Designers working at scale need to plan ahead:

  • Reserve plants in early summer for fall installation.

  • Work with nurseries like Cistus Nursery or Xera Plants, who specialize in climate-appropriate selections and understand the timing needed for success.

  • Explain to clients that smaller, fall-planted starts outperform larger, summer-planted ones in the long run.

Overwatering spring-planted Mediterranean species during hot weather often leads to fast top growth and underdeveloped root systems. Let fall rains do the work to build a more robust plant.

What Plants Work for Tomorrow’s Seattle?

To build a resilient, low-water garden in the Seattle area, look south—not just to Provence, but to California’s coastal hills, Oregon’s Rogue Valley or the Siskiyous, and Chile’s matorral viewable in the developing Traveler’s garden at Heronswood. Look to online resources such as Nora Harlow and Saxon Holt’s Summer Dry project. Visit local botanic gardens to see how established borders continue to shine.

Sweeps of Stipa, Salvias and Nepetas with Phlomis punctuation makes this border at the Bellevue Botanic Garden Dynamic in Summer without needing a lot of supplemental water.

Some reliable performers can be found on the Calscape website, such as:

  • Arctostaphylos spp. (Manzanitas)

  • Achillea  'Moonshine'

  • Artemisia ‘Silver Mound’

  • Ceanothus thyrsiflorus (Blueblossom)

  • Eriogonum giganteum (St. Catherine’s lace buckwheat)

  • Eryngium (Sea Holly)

  • Festuca idahoensis (Idaho fescue)

  • Penstemon pinifolius (pineleaf beardtongue)

  • Phlomis russeliana (Turkish sage)

  • Salvia clevelandii (California blue sage)

  • Santolina ‘Lemon Fizz’

  • Stachys ‘Helen Von Stein’

  • Stipa gigantea ‘Little Giant’

These plants tolerate lean soils, limited summer water, and occasional deep irrigation.  Head Gardener at Beth Chatto’s Essex Garden, Åsa Gregers-Warg, now knocks off most of the rich soil that plants are grown in so they don’t take off too early and struggle in the summer heat.  Careful management of this garden requires vigilant weeding-out of the prolific Verbascum and other self-seeders. Maintaining a drought-tolerant garden also requires thoughtful plant spacing as most of these plants resent crowding. Many also provide ecological benefits, supporting native bees, moths, and birds.

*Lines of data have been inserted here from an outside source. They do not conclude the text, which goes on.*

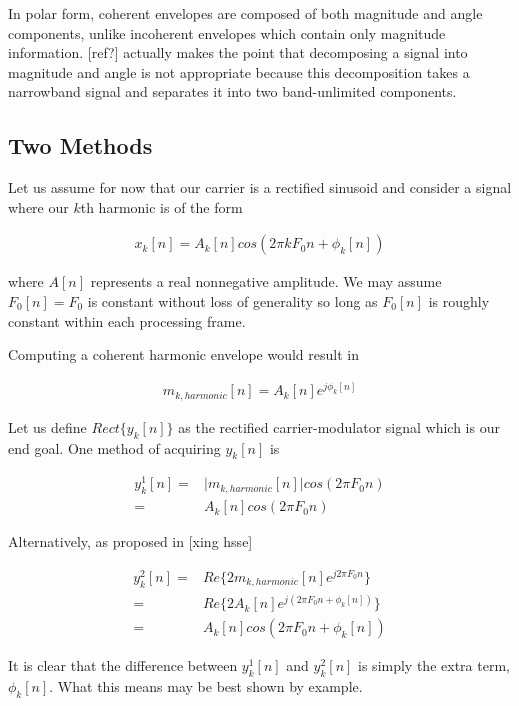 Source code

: \documentclass [11pt, proquest] {uwthesis}[2015/03/03]
\begin{document}
In polar form, coherent envelopes are composed of both magnitude and angle components, unlike incoherent envelopes which contain only magnitude information.  [ref?] actually makes the point that decomposing a signal into magnitude and angle is not appropriate because this decomposition takes a narrowband signal and separates it into two band-unlimited components.

\subsection{Two Methods}

Let us assume for now that our carrier is a rectified sinusoid and consider a signal where our $k$th harmonic is of the form

\begin{align}
x_k[n] = A_k[n]cos(2\pi kF_0n + \phi_k[n])
\end{align}

where $A[n]$ represents a real nonnegative amplitude.  We may assume $F_0[n] = F_0$ is constant without loss of generality so long as $F_0[n]$ is roughly constant within each processing frame.

Computing a coherent harmonic envelope would result in

\begin{align}
m_{k,harmonic}[n] = A_k[n]e^{j\phi_k[n]}
\end{align}

Let us define $Rect\{y_k[n]\}$ as the rectified carrier-modulator signal which is our end goal.  One method of acquiring $y_k[n]$ is

\begin{align}
\label{eq:realVSmag1}
y_k^1[n] =& \vert m_{k,harmonic}[n] \vert cos(2\pi F_0 n) \\
=& A_k[n] cos(2\pi F_0 n) \nonumber
\end{align}

Alternatively, as proposed in [xing hsse]

\begin{align}
y_k^2[n] =& Re\{ 2m_{k,harmonic}[n] e^{j2\pi F_0 n} \}  \\
=& Re\{ 2A_k[n]e^{j(2\pi F_0 n + \phi_k[n])} \} \nonumber \\
=& A_k[n]cos(2\pi F_0 n + \phi_k[n]) \nonumber
\end{align}

It is clear that the difference between $y_k^1[n]$ and $y_k^2[n]$ is simply the extra term, $\phi_k[n]$.  What this means may be best shown by example.
\end{document}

The Gravel Garden at Beth Chatto’s containing Alstromeria hybrids, common chive, Salvia sclarea var turkestanica, Verbascum bombyciferum, Verbena bonariensis and other plants listed in https://www.bethchatto.co.uk/conditions/ plants-for-dry-conditions

A New Aesthetic for a New Climate

Designing for drought doesn’t mean sacrificing beauty. It means creating gardens that respond to our region’s true conditions—not imported ideals or outdated planting schemes.

We need gardens that:

  • Look good even when stressed

  • Require fewer inputs

  • Support wildlife

  • Teach clients what resilience looks like

Climate adaptation isn’t just about plant lists. It’s about a whole-systems approach to landscape design—water, soil, microclimate, and maintenance—all working together. With thoughtful planning, the Pacific Northwest can be a model for beautiful, functional, climate-smart gardens.